*Work item*.
The entries that follow need to be retyped verbatim.
------------------------------------------------------------------------
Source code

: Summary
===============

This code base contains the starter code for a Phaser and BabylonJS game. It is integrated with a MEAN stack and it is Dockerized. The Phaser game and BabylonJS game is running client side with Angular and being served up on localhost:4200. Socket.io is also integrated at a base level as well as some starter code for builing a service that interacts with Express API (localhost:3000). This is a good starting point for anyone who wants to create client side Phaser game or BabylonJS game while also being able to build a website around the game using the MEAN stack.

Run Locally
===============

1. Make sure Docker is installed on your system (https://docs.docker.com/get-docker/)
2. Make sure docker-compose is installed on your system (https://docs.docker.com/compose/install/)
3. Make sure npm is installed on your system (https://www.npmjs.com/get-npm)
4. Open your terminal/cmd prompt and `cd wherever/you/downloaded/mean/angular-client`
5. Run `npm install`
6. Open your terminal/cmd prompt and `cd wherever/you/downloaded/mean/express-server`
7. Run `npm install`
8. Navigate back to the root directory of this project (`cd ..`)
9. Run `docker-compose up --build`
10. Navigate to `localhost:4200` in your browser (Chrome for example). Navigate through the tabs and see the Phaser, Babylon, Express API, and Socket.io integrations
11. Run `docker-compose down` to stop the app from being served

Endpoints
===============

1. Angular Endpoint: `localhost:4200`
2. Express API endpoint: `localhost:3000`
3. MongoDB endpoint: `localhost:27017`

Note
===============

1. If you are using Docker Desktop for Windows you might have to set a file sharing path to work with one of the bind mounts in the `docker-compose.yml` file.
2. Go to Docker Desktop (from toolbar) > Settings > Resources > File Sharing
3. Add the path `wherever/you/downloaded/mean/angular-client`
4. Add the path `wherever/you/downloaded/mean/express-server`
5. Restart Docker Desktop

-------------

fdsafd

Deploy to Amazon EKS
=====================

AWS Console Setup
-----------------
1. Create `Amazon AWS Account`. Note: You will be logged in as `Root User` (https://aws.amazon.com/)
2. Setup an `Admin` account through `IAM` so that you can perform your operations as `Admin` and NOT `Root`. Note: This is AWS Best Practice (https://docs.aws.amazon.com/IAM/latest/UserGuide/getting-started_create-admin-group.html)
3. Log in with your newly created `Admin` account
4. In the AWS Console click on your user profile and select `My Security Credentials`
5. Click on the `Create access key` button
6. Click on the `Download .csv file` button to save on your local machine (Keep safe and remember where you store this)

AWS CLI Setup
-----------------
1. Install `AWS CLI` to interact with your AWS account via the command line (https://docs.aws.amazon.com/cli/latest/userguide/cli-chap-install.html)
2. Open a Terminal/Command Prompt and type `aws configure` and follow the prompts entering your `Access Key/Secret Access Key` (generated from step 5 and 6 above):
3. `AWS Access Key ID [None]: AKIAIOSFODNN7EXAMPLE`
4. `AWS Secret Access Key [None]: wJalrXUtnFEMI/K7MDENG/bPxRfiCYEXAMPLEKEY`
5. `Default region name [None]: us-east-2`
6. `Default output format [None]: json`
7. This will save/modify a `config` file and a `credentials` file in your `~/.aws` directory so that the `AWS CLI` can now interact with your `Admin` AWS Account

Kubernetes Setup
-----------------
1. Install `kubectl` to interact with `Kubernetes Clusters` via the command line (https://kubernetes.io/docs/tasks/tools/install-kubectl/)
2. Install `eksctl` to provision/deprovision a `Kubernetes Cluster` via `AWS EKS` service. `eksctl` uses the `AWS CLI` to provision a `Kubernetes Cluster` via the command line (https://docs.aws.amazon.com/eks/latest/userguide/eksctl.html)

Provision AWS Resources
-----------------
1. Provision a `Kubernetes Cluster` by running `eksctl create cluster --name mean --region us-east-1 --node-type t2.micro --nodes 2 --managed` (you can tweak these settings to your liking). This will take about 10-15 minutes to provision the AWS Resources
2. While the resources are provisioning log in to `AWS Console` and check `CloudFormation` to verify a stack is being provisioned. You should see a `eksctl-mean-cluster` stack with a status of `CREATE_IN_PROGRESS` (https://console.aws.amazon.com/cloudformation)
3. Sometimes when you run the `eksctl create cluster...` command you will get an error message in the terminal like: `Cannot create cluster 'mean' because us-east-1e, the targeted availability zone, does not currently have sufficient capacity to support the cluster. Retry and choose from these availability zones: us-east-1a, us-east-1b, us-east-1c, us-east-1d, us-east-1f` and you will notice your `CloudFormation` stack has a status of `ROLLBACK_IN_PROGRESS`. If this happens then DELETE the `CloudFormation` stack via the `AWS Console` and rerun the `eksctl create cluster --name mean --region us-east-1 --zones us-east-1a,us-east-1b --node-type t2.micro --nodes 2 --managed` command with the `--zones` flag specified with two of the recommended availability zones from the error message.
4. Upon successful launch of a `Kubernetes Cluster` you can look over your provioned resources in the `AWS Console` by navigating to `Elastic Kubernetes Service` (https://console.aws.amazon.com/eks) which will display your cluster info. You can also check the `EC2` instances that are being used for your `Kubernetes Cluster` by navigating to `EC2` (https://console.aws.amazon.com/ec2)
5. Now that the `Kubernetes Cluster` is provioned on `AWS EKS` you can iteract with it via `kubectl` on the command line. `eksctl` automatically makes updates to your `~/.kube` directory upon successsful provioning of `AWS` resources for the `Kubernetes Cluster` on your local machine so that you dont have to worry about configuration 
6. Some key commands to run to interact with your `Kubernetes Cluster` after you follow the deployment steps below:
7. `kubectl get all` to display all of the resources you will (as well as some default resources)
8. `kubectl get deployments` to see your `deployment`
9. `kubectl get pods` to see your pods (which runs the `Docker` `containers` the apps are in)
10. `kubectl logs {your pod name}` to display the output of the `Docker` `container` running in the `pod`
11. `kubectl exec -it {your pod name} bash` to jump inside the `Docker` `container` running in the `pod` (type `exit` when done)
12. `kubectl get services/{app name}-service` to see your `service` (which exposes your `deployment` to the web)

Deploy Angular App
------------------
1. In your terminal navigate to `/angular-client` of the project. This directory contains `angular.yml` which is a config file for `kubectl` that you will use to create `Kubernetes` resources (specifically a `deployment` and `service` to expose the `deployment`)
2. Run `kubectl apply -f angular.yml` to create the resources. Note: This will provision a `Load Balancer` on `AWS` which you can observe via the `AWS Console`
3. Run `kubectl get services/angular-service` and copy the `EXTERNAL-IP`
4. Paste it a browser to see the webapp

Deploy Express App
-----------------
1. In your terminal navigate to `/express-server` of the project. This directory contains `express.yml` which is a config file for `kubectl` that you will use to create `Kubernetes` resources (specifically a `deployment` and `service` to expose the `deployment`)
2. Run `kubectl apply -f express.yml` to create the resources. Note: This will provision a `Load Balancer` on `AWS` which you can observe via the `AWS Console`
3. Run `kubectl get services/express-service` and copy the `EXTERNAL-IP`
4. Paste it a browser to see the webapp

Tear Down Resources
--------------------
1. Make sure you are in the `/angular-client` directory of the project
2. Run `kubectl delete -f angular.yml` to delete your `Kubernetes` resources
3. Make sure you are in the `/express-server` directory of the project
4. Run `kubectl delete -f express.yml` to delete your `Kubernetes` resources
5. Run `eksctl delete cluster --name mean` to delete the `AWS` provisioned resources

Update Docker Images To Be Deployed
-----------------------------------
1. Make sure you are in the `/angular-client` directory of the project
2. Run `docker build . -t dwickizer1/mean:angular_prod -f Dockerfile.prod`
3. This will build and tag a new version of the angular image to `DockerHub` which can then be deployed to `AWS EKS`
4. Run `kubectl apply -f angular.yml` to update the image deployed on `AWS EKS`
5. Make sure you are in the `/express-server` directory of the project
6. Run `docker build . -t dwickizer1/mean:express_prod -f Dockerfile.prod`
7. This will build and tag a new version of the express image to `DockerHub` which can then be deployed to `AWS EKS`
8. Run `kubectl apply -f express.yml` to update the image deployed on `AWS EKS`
------------------------------------------------------------------------
*Exercise response*.
Source code

: Summary
===============

This code base contains the starter code for a Phaser and BabylonJS game. It is integrated with a MEAN stack and it is Dockerized. The Phaser game and BabylonJS game is running client side with Angular and being served up on localhost:4200. Socket.io is also integrated at a base level as well as some starter code for builing a service that interacts with Express API (localhost:3000). This is a good starting point for anyone who wants to create client side Phaser game or BabylonJS game while also being able to build a website around the game using the MEAN stack.

Run Locally
===============

1. Make sure Docker is installed on your system (https://docs.docker.com/get-docker/)
2. Make sure docker-compose is installed on your system (https://docs.docker.com/compose/install/)
3. Make sure npm is installed on your system (https://www.npmjs.com/get-npm)
4. Open your terminal/cmd prompt and `cd wherever/you/downloaded/mean/angular-client`
5. Run `npm install`
6. Open your terminal/cmd prompt and `cd wherever/you/downloaded/mean/express-server`
7. Run `npm install`
8. Navigate back to the root directory of this project (`cd ..`)
9. Run `docker-compose up --build`
10. Navigate to `localhost:4200` in your browser (Chrome for example). Navigate through the tabs and see the Phaser, Babylon, Express API, and Socket.io integrations
11. Run `docker-compose down` to stop the app from being served

Endpoints
===============

1. Angular Endpoint: `localhost:4200`
2. Express API endpoint: `localhost:3000`
3. MongoDB endpoint: `localhost:27017`

Note
===============

1. If you are using Docker Desktop for Windows you might have to set a file sharing path to work with one of the bind mounts in the `docker-compose.yml` file.
2. Go to Docker Desktop (from toolbar) > Settings > Resources > File Sharing
3. Add the path `wherever/you/downloaded/mean/angular-client`
4. Add the path `wherever/you/downloaded/mean/express-server`
5. Restart Docker Desktop

-------------

fdsafd

Deploy to Amazon EKS
=====================

AWS Console Setup
-----------------
1. Create `Amazon AWS Account`. Note: You will be logged in as `Root User` (https://aws.amazon.com/)
2. Setup an `Admin` account through `IAM` so that you can perform your operations as `Admin` and NOT `Root`. Note: This is AWS Best Practice (https://docs.aws.amazon.com/IAM/latest/UserGuide/getting-started_create-admin-group.html)
3. Log in with your newly created `Admin` account
4. In the AWS Console click on your user profile and select `My Security Credentials`
5. Click on the `Create access key` button
6. Click on the `Download .csv file` button to save on your local machine (Keep safe and remember where you store this)

AWS CLI Setup
-----------------
1. Install `AWS CLI` to interact with your AWS account via the command line (https://docs.aws.amazon.com/cli/latest/userguide/cli-chap-install.html)
2. Open a Terminal/Command Prompt and type `aws configure` and follow the prompts entering your `Access Key/Secret Access Key` (generated from step 5 and 6 above):
3. `AWS Access Key ID [None]: AKIAIOSFODNN7EXAMPLE`
4. `AWS Secret Access Key [None]: wJalrXUtnFEMI/K7MDENG/bPxRfiCYEXAMPLEKEY`
5. `Default region name [None]: us-east-2`
6. `Default output format [None]: json`
7. This will save/modify a `config` file and a `credentials` file in your `~/.aws` directory so that the `AWS CLI` can now interact with your `Admin` AWS Account

Kubernetes Setup
-----------------
1. Install `kubectl` to interact with `Kubernetes Clusters` via the command line (https://kubernetes.io/docs/tasks/tools/install-kubectl/)
2. Install `eksctl` to provision/deprovision a `Kubernetes Cluster` via `AWS EKS` service. `eksctl` uses the `AWS CLI` to provision a `Kubernetes Cluster` via the command line (https://docs.aws.amazon.com/eks/latest/userguide/eksctl.html)

Provision AWS Resources
-----------------
1. Provision a `Kubernetes Cluster` by running `eksctl create cluster --name mean --region us-east-1 --node-type t2.micro --nodes 2 --managed` (you can tweak these settings to your liking). This will take about 10-15 minutes to provision the AWS Resources
2. While the resources are provisioning log in to `AWS Console` and check `CloudFormation` to verify a stack is being provisioned. You should see a `eksctl-mean-cluster` stack with a status of `CREATE_IN_PROGRESS` (https://console.aws.amazon.com/cloudformation)
3. Sometimes when you run the `eksctl create cluster...` command you will get an error message in the terminal like: `Cannot create cluster 'mean' because us-east-1e, the targeted availability zone, does not currently have sufficient capacity to support the cluster. Retry and choose from these availability zones: us-east-1a, us-east-1b, us-east-1c, us-east-1d, us-east-1f` and you will notice your `CloudFormation` stack has a status of `ROLLBACK_IN_PROGRESS`. If this happens then DELETE the `CloudFormation` stack via the `AWS Console` and rerun the `eksctl create cluster --name mean --region us-east-1 --zones us-east-1a,us-east-1b --node-type t2.micro --nodes 2 --managed` command with the `--zones` flag specified with two of the recommended availability zones from the error message.
4. Upon successful launch of a `Kubernetes Cluster` you can look over your provioned resources in the `AWS Console` by navigating to `Elastic Kubernetes Service` (https://console.aws.amazon.com/eks) which will display your cluster info. You can also check the `EC2` instances that are being used for your `Kubernetes Cluster` by navigating to `EC2` (https://console.aws.amazon.com/ec2)
5. Now that the `Kubernetes Cluster` is provioned on `AWS EKS` you can iteract with it via `kubectl` on the command line. `eksctl` automatically makes updates to your `~/.kube` directory upon successsful provioning of `AWS` resources for the `Kubernetes Cluster` on your local machine so that you dont have to worry about configuration 
6. Some key commands to run to interact with your `Kubernetes Cluster` after you follow the deployment steps below:
7. `kubectl get all` to display all of the resources you will (as well as some default resources)
8. `kubectl get deployments` to see your `deployment`
9. `kubectl get pods` to see your pods (which runs the `Docker` `containers` the apps are in)
10. `kubectl logs {your pod name}` to display the output of the `Docker` `container` running in the `pod`
11. `kubectl exec -it {your pod name} bash` to jump inside the `Docker` `container` running in the `pod` (type `exit` when done)
12. `kubectl get services/{app name}-service` to see your `service` (which exposes your `deployment` to the web)

Deploy Angular App
------------------
1. In your terminal navigate to `/angular-client` of the project. This directory contains `angular.yml` which is a config file for `kubectl` that you will use to create `Kubernetes` resources (specifically a `deployment` and `service` to expose the `deployment`)
2. Run `kubectl apply -f angular.yml` to create the resources. Note: This will provision a `Load Balancer` on `AWS` which you can observe via the `AWS Console`
3. Run `kubectl get services/angular-service` and copy the `EXTERNAL-IP`
4. Paste it a browser to see the webapp

Deploy Express App
-----------------
1. In your terminal navigate to `/express-server` of the project. This directory contains `express.yml` which is a config file for `kubectl` that you will use to create `Kubernetes` resources (specifically a `deployment` and `service` to expose the `deployment`)
2. Run `kubectl apply -f express.yml` to create the resources. Note: This will provision a `Load Balancer` on `AWS` which you can observe via the `AWS Console`
3. Run `kubectl get services/express-service` and copy the `EXTERNAL-IP`
4. Paste it a browser to see the webapp

Tear Down Resources
--------------------
1. Make sure you are in the `/angular-client` directory of the project
2. Run `kubectl delete -f angular.yml` to delete your `Kubernetes` resources
3. Make sure you are in the `/express-server` directory of the project
4. Run `kubectl delete -f express.yml` to delete your `Kubernetes` resources
5. Run `eksctl delete cluster --name mean` to delete the `AWS` provisioned resources

Update Docker Images To Be Deployed
-----------------------------------
1. Make sure you are in the `/angular-client` directory of the project
2. Run `docker build . -t dwickizer1/mean:angular_prod -f Dockerfile.prod`
3. This will build and tag a new version of the angular image to `DockerHub` which can then be deployed to `AWS EKS`
4. Run `kubectl apply -f angular.yml` to update the image deployed on `AWS EKS`
5. Make sure you are in the `/express-server` directory of the project
6. Run `docker build . -t dwickizer1/mean:express_prod -f Dockerfile.prod`
7. This will build and tag a new version of the express image to `DockerHub` which can then be deployed to `AWS EKS`
8. Run `kubectl apply -f express.yml` to update the image deployed on `AWS EKS`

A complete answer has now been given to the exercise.